Students who are in the Industrial Technology class had a wide range of reasons for participating. Hayven Hollingshead, who has always been interested in building things, says that the Industrial Technology class gives students the opportunity to gain many skills that will help thoughout their lives. Hayven is mostly interested in woodworking so a favorite project turned out to be engraving the top of a nightstand with a pheasant scene.

Mitchell Schnepf found plumbing the most challenging, but enjoyed the aspect of being able to be a leader for his team. He likes the experience of communicating with partners and teachers to solve problems.

Many students were influenced by parents and grandparents when it came to enrolling in the Industrial Technology course. Cody Simons explained his reason, “My late grandfather(Chuck Simons) is my inspiration for taking welding. He was a good welder and welded for other people in the area when he was alive. I really enjoy welding. It's a skill that many people don't know have. I have really enjoyed learning it and it's something I will use my entire life.”

Dawson Pick also found welding to be his favorite, as did Kaden Galles, who would like to become a John Deere technician.

Keaton Weiler would like to become a mechanical engineer, so the design and engineering thought processes interested him. He liked having to “think your way through a problem, especially to help others.”

And the class is not just a “guy thing.” Elizabeth Pederson is interested in architecture design. “I am having a lot of fun working on my own custom house,” she explained. Her favorite project was making a dining room table.

A favorite project of many students was helping to build an 8’x12’ garage. Design, framing, and flooring were the most interesting to many students, but there were many challenges to this project. While Carson Loutsch mentioned reading plans, Joshua Wetter brought up how things didn’t always work as originally planned. Sheet-rocking around a weird window was what Owen Alesch remembered.
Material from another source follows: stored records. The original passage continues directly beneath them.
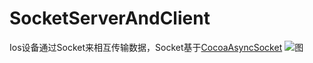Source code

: # SocketServerAndClient
Ios设备通过Socket来相互传输数据，Socket基于[CocoaAsyncSocket](https://github.com/robbiehanson/CocoaAsyncSocket)
![图](https://timgsa.baidu.com/timg?image&quality=80&size=b9999_10000&sec=1596106885209&di=cd9818a8d9489f94929d78116f00ba5e&imgtype=0&src=http%3A%2F%2Ft8.baidu.com%2Fit%2Fu%3D1484500186%2C1503043093%26fm%3D79%26app%3D86%26f%3DJPEG%3Fw%3D1280%26h%3D853)
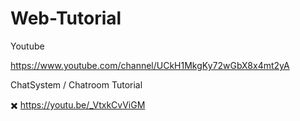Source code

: # Web-Tutorial


Youtube 

https://www.youtube.com/channel/UCkH1MkgKy72wGbX8x4mt2yA

ChatSystem / Chatroom Tutorial

✖️ https://youtu.be/_VtxkCvViGM

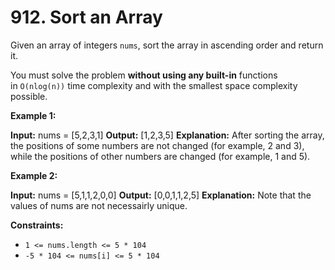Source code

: # 912. Sort an Array 

Given an array of integers `nums`, sort the array in ascending order and return it.

You must solve the problem **without using any built-in** functions in `O(nlog(n))` time complexity and with the smallest space complexity possible.

**Example 1:**

**Input:** nums = [5,2,3,1]
**Output:** [1,2,3,5]
**Explanation:** After sorting the array, the positions of some numbers are not changed (for example, 2 and 3), while the positions of other numbers are changed (for example, 1 and 5).

**Example 2:**

**Input:** nums = [5,1,1,2,0,0]
**Output:** [0,0,1,1,2,5]
**Explanation:** Note that the values of nums are not necessairly unique.

**Constraints:**

- `1 <= nums.length <= 5 * 104`
- `-5 * 104 <= nums[i] <= 5 * 104`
Many of the students expressed an interest in entering the Industrial Technology fields after finishing high school, which is part of what SkillsUSA is all about.

SkillsUSA is a partnership of students, teachers and industry working together to ensure America has a skilled workforce. They help each student excel. As nonprofit national education association, SkillsUSA serves middle-school, high-school and college/postsecondary students preparing for careers in trade, technical and skilled service occupations.

SkillsUSA mission is to empower its members to become world-class workers, leaders and responsible American citizens. They improve the quality of our nation’s future skilled workforce through the development of SkillsUSA Framework skills that include personal, workplace and technical skills grounded in academics.

Their vision is to produce the most highly skilled workforce in the world, providing every member the opportunity for career success. SkillsUSA serves more than 333,527 students and instructors annually. This includes 19,019 instructors who join as professional members. Including alumni, SkillsUSA membership totals over 394,000. SkillsUSA has served nearly 14 million annual members cumulatively since 1965 and is recognized by the U.S. Department of Education and the U.S. Department of Labor as a successful model of employer-driven workforce development.